A Hybrid Supercar Concept

With the chassis of a prototype hybrid racecar and a pod-inspired interior, the Peugeot Onyx is just as extreme as it looks.

Peugeot may have pulled out of international endurance racing, but that doesn’t mean it fired all of its engineers. The French company is bringing the Onyx, supercar concept, to this month’s Paris Motor Show. Peugeot says the Onyx was “sculpted using materials processed as little as possible.” The result is a car that looks like it will cut you if you run your hands across it.




It’s a good thing the Onyx is just a concept, because Peugeot would have serious issues with Europe’s pedestrian safety regulations. Not that the Onyx doesn’t look good; it looks rakish and aggressive in a way no other Peugeot does. Most Peugeots look good, but in a soft, luxurious sense. This one speaks of menace, with a ground-hugging form that looks like it was designed on an alien world. The styling isn’t the only unusual thing about the Onyx’s exterior. Many carmakers like to show off their use of carbon fiber by leaving a piece exposed, and Peugeot did this with an accent around the car’s cowl. But how many designers feel the need to add unpainted copper sheeting to their cars? Talk about a two-tone color scheme.
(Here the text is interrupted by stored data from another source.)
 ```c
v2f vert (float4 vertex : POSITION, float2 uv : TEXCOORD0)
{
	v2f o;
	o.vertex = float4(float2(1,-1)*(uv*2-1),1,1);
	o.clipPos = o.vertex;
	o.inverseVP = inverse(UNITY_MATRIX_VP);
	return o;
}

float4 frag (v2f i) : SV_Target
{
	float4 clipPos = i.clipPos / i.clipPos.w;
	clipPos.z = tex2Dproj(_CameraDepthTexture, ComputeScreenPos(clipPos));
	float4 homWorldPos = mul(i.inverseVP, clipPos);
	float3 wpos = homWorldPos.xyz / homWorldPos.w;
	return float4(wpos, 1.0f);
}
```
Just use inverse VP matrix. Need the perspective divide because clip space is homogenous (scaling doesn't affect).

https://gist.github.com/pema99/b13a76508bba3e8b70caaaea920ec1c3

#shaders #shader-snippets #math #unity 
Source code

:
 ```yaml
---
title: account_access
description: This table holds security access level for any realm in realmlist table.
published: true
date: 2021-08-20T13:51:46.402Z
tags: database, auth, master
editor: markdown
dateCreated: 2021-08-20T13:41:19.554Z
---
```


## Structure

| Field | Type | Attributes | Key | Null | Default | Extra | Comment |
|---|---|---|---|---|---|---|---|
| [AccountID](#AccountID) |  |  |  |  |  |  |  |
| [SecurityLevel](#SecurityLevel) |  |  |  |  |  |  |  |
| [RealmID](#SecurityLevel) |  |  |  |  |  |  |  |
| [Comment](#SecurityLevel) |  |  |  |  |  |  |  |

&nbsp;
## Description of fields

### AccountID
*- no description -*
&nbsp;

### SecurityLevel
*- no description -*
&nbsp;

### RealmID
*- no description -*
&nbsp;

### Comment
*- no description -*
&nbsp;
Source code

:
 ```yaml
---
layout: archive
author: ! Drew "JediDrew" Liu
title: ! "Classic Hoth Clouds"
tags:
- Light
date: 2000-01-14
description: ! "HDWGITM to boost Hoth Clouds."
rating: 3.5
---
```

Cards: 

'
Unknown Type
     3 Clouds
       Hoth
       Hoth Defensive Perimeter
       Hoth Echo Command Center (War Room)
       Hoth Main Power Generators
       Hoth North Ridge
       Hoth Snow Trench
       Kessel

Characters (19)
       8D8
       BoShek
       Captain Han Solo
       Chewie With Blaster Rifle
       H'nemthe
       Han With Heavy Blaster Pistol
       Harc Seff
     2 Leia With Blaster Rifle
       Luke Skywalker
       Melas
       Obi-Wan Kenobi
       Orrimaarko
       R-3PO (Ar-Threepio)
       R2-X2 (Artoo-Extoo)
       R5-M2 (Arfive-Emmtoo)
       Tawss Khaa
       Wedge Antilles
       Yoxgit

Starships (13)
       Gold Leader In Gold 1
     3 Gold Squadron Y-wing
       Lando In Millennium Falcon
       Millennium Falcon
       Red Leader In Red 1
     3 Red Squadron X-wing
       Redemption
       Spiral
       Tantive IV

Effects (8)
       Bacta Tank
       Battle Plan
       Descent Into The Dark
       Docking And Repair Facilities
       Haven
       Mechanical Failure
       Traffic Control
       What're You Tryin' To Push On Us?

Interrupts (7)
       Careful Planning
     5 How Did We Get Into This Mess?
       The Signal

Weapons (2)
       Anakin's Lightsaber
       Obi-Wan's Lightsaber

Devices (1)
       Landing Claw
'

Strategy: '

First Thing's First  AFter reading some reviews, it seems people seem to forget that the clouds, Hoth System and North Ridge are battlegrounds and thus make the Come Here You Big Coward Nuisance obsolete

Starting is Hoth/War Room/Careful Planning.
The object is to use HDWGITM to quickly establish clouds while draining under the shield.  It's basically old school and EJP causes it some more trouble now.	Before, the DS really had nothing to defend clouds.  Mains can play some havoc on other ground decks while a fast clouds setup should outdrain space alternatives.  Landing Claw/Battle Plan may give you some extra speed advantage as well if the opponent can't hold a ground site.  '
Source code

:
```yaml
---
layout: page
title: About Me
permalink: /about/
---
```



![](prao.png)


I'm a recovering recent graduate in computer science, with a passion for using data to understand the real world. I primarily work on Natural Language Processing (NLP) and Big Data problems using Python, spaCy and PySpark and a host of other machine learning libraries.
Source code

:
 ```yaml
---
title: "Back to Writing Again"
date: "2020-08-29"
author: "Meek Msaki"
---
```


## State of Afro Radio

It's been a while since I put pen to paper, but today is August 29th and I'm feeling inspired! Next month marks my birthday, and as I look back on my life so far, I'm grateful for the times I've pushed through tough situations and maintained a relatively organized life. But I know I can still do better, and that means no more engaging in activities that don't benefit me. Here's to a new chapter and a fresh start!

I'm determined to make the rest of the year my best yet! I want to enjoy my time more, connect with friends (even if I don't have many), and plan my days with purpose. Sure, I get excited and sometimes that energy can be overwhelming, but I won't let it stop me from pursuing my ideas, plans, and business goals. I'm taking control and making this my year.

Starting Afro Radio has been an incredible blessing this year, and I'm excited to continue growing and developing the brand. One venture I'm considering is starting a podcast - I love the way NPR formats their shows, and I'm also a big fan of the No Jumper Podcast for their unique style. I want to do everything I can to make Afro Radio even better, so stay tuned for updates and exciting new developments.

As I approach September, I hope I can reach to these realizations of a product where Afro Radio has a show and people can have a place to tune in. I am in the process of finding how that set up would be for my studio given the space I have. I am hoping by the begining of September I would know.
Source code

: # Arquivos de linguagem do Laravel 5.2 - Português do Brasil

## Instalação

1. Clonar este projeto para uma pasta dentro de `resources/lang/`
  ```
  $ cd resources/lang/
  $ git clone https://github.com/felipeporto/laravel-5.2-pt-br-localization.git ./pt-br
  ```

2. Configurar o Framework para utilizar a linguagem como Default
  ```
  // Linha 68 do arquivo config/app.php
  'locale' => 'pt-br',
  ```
The “unprocessed” design theme carries over to the interior, but with a twist. Peugeot says the interior is supposed to be a “one-piece pod,” and every jagged surface really does combine into a seamless whole. Underneath the carbon fiber, copper, and newspaper, the Onyx is more than just a wacky styling exercise. The car’s razor-sharp body is draped over the chassis of the 908 hybrid, a cancelled racecar that was supposed to compete in the 2012 24 Hours of Le Mans against hybrids from Audi and Toyota. Peugeot withdrew from racing before the 908 hybrid saw the light of day, so its twin-turbocharged 3.7-liter diesel V8 and kinetic energy recovery system (KERS) were placed in the Onyx.


The V8 produces 600 horsepower, and a temporary 80 hp boost is available from the KERS, which recovers energy from braking.